◆ **TASK REQUIREMENTS**
Nothing but the lines from the one with "2. **Algorithm Flexibility**: Support" down to the one with "4. **Enhanced Integrity**: Better" should be returned, exactly and with both ends included, from the material below.

◆ **AVAILABLE DATA**
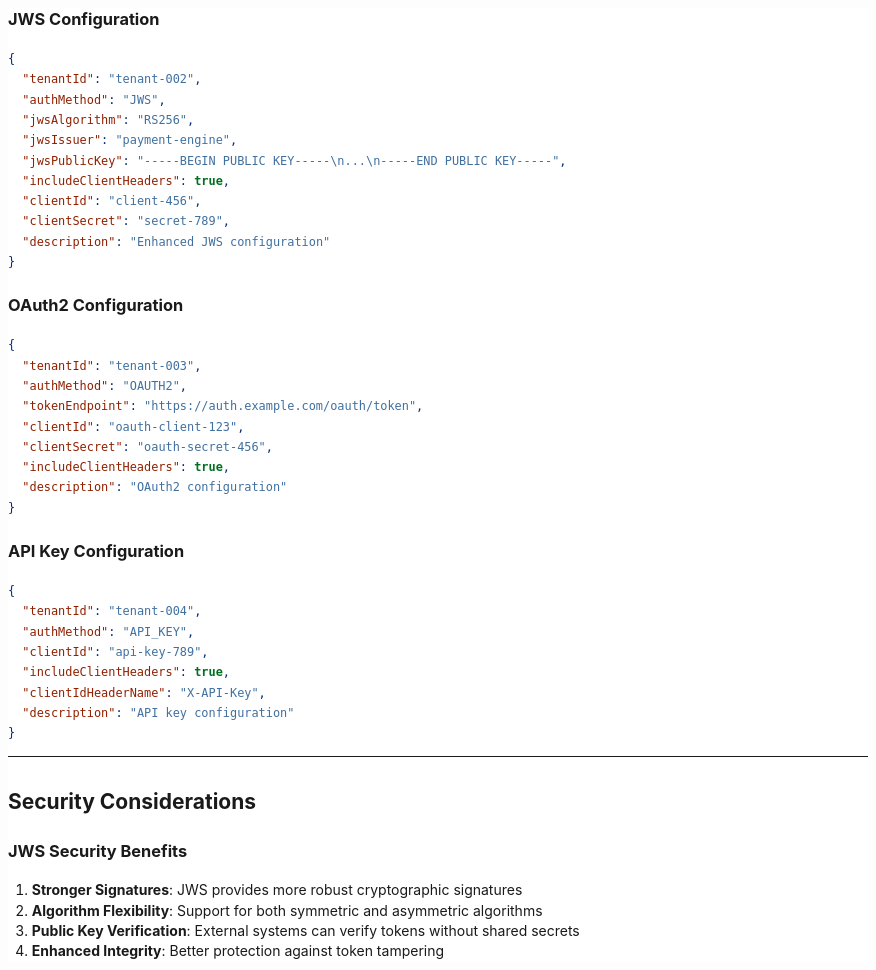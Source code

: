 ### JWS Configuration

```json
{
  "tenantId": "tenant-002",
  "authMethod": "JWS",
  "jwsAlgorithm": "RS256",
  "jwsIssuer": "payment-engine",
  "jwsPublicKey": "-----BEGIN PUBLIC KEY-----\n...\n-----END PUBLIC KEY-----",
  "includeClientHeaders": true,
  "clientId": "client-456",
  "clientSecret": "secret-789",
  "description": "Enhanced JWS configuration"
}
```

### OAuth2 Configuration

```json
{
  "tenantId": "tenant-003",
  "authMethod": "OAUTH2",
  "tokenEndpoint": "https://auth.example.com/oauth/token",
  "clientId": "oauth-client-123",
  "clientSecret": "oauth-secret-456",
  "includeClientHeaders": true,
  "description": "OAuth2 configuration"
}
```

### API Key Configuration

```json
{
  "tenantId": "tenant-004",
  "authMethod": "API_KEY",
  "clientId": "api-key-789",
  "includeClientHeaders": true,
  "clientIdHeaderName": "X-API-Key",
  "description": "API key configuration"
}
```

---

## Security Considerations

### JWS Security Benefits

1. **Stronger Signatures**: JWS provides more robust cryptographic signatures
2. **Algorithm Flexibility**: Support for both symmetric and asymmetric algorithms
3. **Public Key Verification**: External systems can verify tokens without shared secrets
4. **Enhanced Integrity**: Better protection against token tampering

---

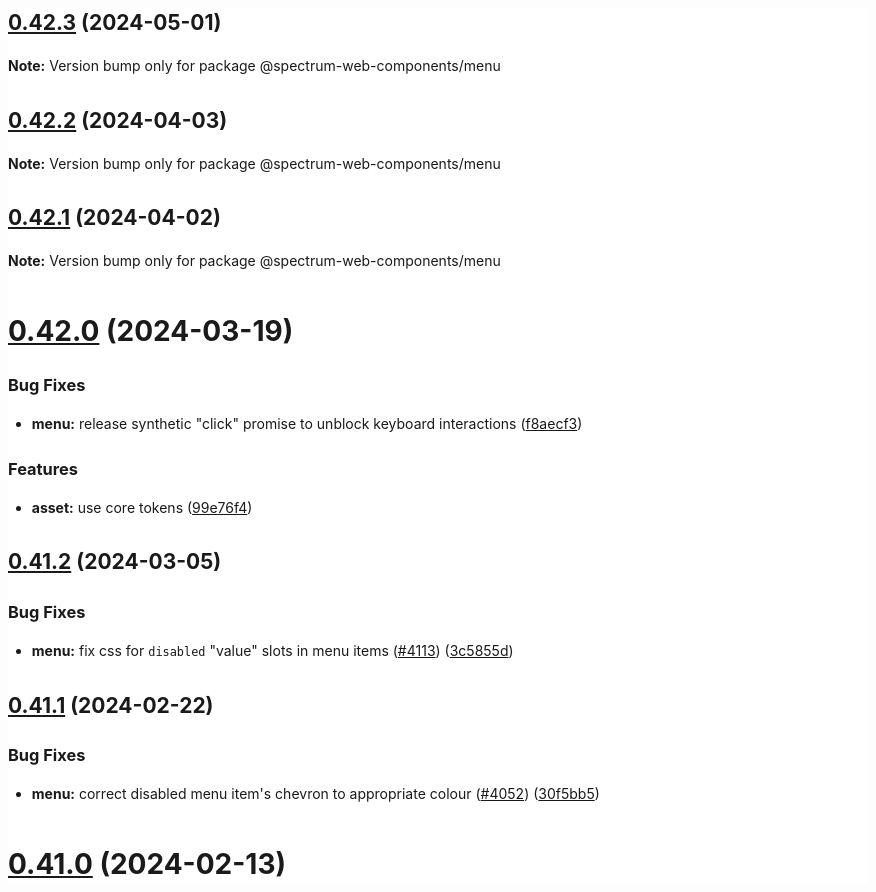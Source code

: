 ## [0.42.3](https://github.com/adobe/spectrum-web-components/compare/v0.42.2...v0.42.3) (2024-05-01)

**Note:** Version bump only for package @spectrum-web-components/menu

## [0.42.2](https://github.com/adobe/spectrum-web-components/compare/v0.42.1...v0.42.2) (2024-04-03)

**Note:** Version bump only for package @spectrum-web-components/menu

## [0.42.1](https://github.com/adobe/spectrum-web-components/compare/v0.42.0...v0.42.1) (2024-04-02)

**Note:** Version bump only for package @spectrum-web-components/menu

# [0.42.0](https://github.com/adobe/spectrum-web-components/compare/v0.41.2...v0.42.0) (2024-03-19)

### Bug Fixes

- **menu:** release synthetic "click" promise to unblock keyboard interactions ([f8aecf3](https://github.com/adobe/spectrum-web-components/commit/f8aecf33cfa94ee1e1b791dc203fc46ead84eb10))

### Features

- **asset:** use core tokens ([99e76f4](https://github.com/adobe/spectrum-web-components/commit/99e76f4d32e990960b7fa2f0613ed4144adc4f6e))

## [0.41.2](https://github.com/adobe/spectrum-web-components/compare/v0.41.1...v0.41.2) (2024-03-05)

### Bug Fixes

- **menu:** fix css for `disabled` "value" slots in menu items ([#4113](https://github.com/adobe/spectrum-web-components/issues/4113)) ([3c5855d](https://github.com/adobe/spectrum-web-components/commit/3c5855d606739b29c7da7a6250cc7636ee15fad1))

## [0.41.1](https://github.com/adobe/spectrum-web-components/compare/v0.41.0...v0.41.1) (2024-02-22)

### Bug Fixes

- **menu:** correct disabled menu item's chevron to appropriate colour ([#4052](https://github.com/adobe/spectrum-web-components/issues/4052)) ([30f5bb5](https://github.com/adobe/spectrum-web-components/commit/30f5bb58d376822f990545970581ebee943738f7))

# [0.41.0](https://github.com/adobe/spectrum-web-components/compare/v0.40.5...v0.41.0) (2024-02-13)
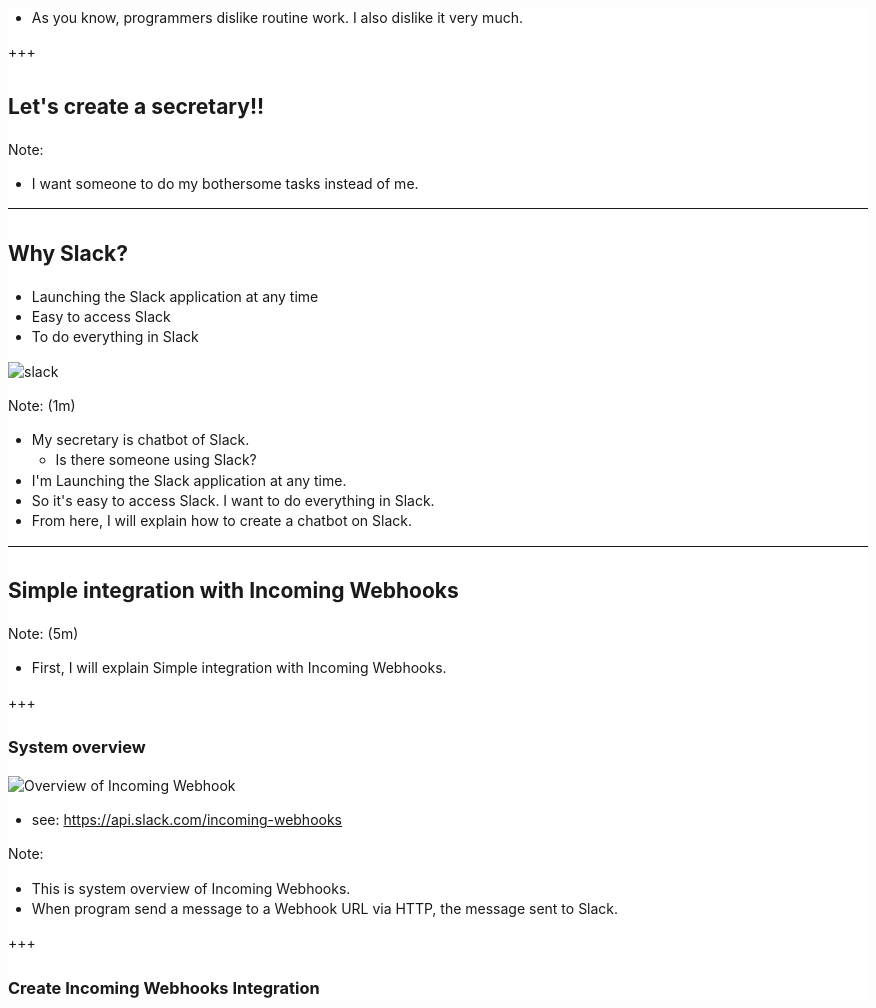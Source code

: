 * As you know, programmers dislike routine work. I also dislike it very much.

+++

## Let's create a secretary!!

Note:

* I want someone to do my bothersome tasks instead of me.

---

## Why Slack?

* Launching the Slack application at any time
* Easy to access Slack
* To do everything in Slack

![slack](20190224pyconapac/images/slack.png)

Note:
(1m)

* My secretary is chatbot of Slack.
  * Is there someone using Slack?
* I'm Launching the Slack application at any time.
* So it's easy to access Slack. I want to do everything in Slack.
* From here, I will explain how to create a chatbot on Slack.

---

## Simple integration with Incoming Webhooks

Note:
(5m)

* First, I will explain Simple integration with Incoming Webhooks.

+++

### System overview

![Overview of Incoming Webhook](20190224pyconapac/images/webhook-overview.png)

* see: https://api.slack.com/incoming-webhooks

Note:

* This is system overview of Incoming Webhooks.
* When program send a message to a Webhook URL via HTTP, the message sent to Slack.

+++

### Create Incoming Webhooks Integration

◆ **OUTPUT FOR THIS TASK**
2. **Algorithm Flexibility**: Support for both symmetric and asymmetric algorithms
3. **Public Key Verification**: External systems can verify tokens without shared secrets
4. **Enhanced Integrity**: Better protection against token tampering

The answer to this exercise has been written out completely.